Confrontée à la brutalité du deuil depuis le début de la pandémie, la femme rabbin nous invite dans Vivre avec nos morts, récit intime et lumineux, à faire exister le lien entre vivants et disparus. Elle partage avec Élisabeth Quin son regard réparateur et fécond.
Avec persévérance et subtilité, Delphine Horvilleur fait profondément bouger les lignes en France depuis dix ans. Rabbin de Judaïsme en mouvement, elle officie à la synagogue parisienne de Beaugrenelle et intervient dans le débat public autour des questions d’émancipation, de parité et de lutte contre l’antisémitisme. Aujourd’hui, un an après le début de la pandémie, Horvilleur livre une facette très intime de son existence et de son travail lors des enterrements, mission consistant à retisser les liens entre les vivants et les morts. Dans ce livre érudit, profond, éclaboussé d’humour grinçant – politesse du désespoir eschatologique -, où l’on croise Simone Veil, Marceline Loridan et d’étonnants anonymes, l’on découvre que le cimetière est, littéralement, le «jardin des vivants». Rencontre avec une conteuse.
Madame figaro. – La mort est dans la vie comme le noyau dans le fruit. Scientifiquement, c’est l’apoptose, et vous le rappelez. Comment définiriez-vous votre mission lors des enterrements, puisque ce livre en évoque plusieurs ?
Delphine Horvilleur. -Trouver les mots, connaître les gestes de la tradition, offrir un récit qui permet de retisser les vivants et les morts, ravauder le panier. En hébreu, le mot «génération» signifie aussi «l’art de tisser des paniers». Si on loupe une ligne quand on fabrique le panier, tout l’édifice s’écroule. Tous nos paniers sont un peu abîmés. Ça n’existe pas un panier parfait. Mais au moment de la mort, s’offre une possibilité de retisser, de donner aux survivants un fil pour reprendre ou continuer le dialogue intergénérationnel. C’est ma responsabilité de rabbin.

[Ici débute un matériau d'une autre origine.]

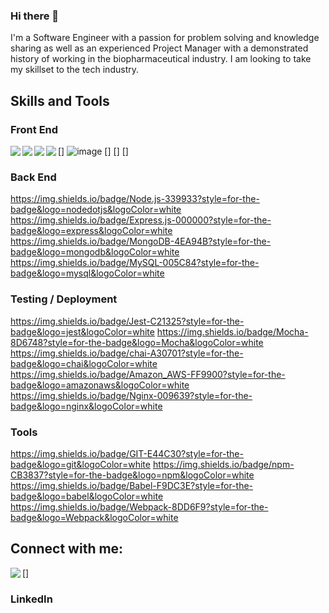 ### Hi there 👋

I'm a Software Engineer with a passion for problem solving and knowledge sharing as well as an experienced Project Manager with a demonstrated history of working in the biopharmaceutical industry. I am looking to take my skillset to the tech industry. 

## Skills and Tools

### Front End
[<img align="left" src="https://img.shields.io/badge/JavaScript-323330?style=for-the-badge&logo=javascript&logoColor=F7DF1E" />]
![image](https://img.shields.io/badge/JavaScript-323330?style=for-the-badge&logo=javascript&logoColor=F7DF1E)
[<img align="left" src="https://img.shields.io/badge/React-20232A?style=for-the-badge&logo=react&logoColor=61DAFB" />]
[<img align="left" src="https://img.shields.io/badge/HTML5-E34F26?style=for-the-badge&logo=html5&logoColor=white" />]
[<img align="left" src="https://img.shields.io/badge/CSS3-1572B6?style=for-the-badge&logo=css3&logoColor=white" />]
	

### Back End

https://img.shields.io/badge/Node.js-339933?style=for-the-badge&logo=nodedotjs&logoColor=white
https://img.shields.io/badge/Express.js-000000?style=for-the-badge&logo=express&logoColor=white
https://img.shields.io/badge/MongoDB-4EA94B?style=for-the-badge&logo=mongodb&logoColor=white
https://img.shields.io/badge/MySQL-005C84?style=for-the-badge&logo=mysql&logoColor=white

### Testing / Deployment
https://img.shields.io/badge/Jest-C21325?style=for-the-badge&logo=jest&logoColor=white
https://img.shields.io/badge/Mocha-8D6748?style=for-the-badge&logo=Mocha&logoColor=white
https://img.shields.io/badge/chai-A30701?style=for-the-badge&logo=chai&logoColor=white
https://img.shields.io/badge/Amazon_AWS-FF9900?style=for-the-badge&logo=amazonaws&logoColor=white
https://img.shields.io/badge/Nginx-009639?style=for-the-badge&logo=nginx&logoColor=white


### Tools

https://img.shields.io/badge/GIT-E44C30?style=for-the-badge&logo=git&logoColor=white
https://img.shields.io/badge/npm-CB3837?style=for-the-badge&logo=npm&logoColor=white
https://img.shields.io/badge/Babel-F9DC3E?style=for-the-badge&logo=babel&logoColor=white
https://img.shields.io/badge/Webpack-8DD6F9?style=for-the-badge&logo=Webpack&logoColor=white

## Connect with me:

[<a href="www.linkedin.com/in/msilee85" ><img align="left" src="https://img.shields.io/badge/LinkedIn-0077B5?style=for-the-badge&logo=linkedin&logoColor=white" /></a>]


### LinkedIn




[linkedin]: www.linkedin.com/in/msilee85


<!--
**msilee85/msilee85** is a ✨ _special_ ✨ repository because its `README.md` (this file) appears on your GitHub profile.

I'm a Software Engineer with a passion for problem solving and knowledge sharing as well as an experienced Project Manager with a demonstrated history of working in the biopharmaceutical industry. I am looking to take my skillset to the tech industry. Inspired by the impact tech companies have been able to make in a few decades to vastly improve people's quality of life, I'm excited to join the movement. 


Here are some ideas to get you started:

- 🔭 I’m currently working on ...
- 🌱 I’m currently learning ...
- 👯 I’m looking to collaborate on ...
- 🤔 I’m looking for help with ...
- 💬 Ask me about ...
- 📫 How to reach me: ...
- 😄 Pronouns: ...
- ⚡ Fun fact: ...
-->
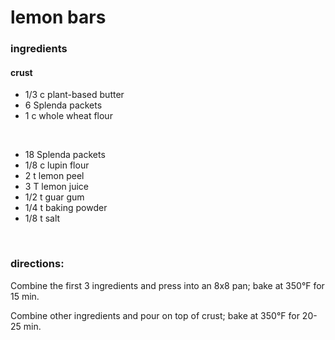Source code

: # lemon bars

### ingredients

#### crust
- 1/3 c plant-based butter
- 6 Splenda packets
- 1 c whole wheat flour

<br>

- 18 Splenda packets
- 1/8 c lupin flour
- 2 t lemon peel
- 3 T lemon juice
- 1/2 t guar gum
- 1/4 t baking powder
- 1/8 t salt

<br>

### directions:

Combine the first 3 ingredients and press into an 8x8 pan; bake at 350°F for 15 min.

Combine other ingredients and pour on top of crust; bake at 350°F for 20-25 min.
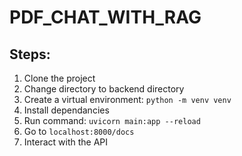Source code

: # PDF_CHAT_WITH_RAG

## Steps:
1. Clone the project
2. Change directory to backend directory
3. Create a virtual environment: `python -m venv venv`
4. Install dependancies
5. Run command: `uvicorn main:app --reload`
6. Go to `localhost:8000/docs`
7. Interact with the API
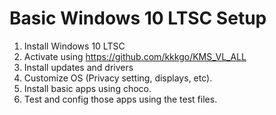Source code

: # Basic Windows 10 LTSC Setup
1. Install Windows 10 LTSC
2. Activate using https://github.com/kkkgo/KMS_VL_ALL
3. Install updates and drivers
4. Customize OS (Privacy setting, displays, etc).
5. Install basic apps using choco.
6. Test and config those apps using the test files.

Vous évoquez au début de ce petit traité de consolation – le Suédois Stig Dagerman écrivait en 1952 que «notre besoin de consolation est impossible à rassasier» – une réflexion de la sœur de la psychanalyste Elsa Cayat, assassinée dans l’attentat contre Charlie Hebdo, le 7 janvier 2015. Lors de son enterrement, sa sœur a dit : «Delphine est un rabbin laïc.» Vous vous êtes reconnue dans ces mots ?
Le jour de l’enterrement d’Elsa Cayat, où un deuil familial rencontrait un deuil collectif, quelque chose de très important se jouait pour moi. Je me tenais face à une famille de juifs tunisiens athées, laïcs, et devant la famille des morts de Charlie Hebdo, des libres penseurs anticléricaux tués par des fous de Dieu djihadistes. Alors qu’on parlait dans la société française de la confrontation de deux mondes, celui des croyants et celui des non-croyants, j’ai compris à ce moment-là que je partageais avec ces familles quelque chose d’essentiel : nous habitions le même monde. Rabbin laïc ? Cet oxymore était censé rassurer les non-croyants. J’ai sursauté, mais en fait, c’est si juste : mon identité n’est pas univoque. Je suis une femme, un rabbin, et je suis profondément attachée à la laïcité.
Vous écrivez que la laïcité en France est une bénédiction. Le choix du terme est un peu taquin ?
Oui, c’est une vraie bénédiction ! Elle garantit qu’il y a un espace plus grand que ma croyance, ma conviction ou ma certitude. Et parce que l’air ne sera pas saturé de croyances, on pourra tous respirer. C’est ma définition de la laïcité.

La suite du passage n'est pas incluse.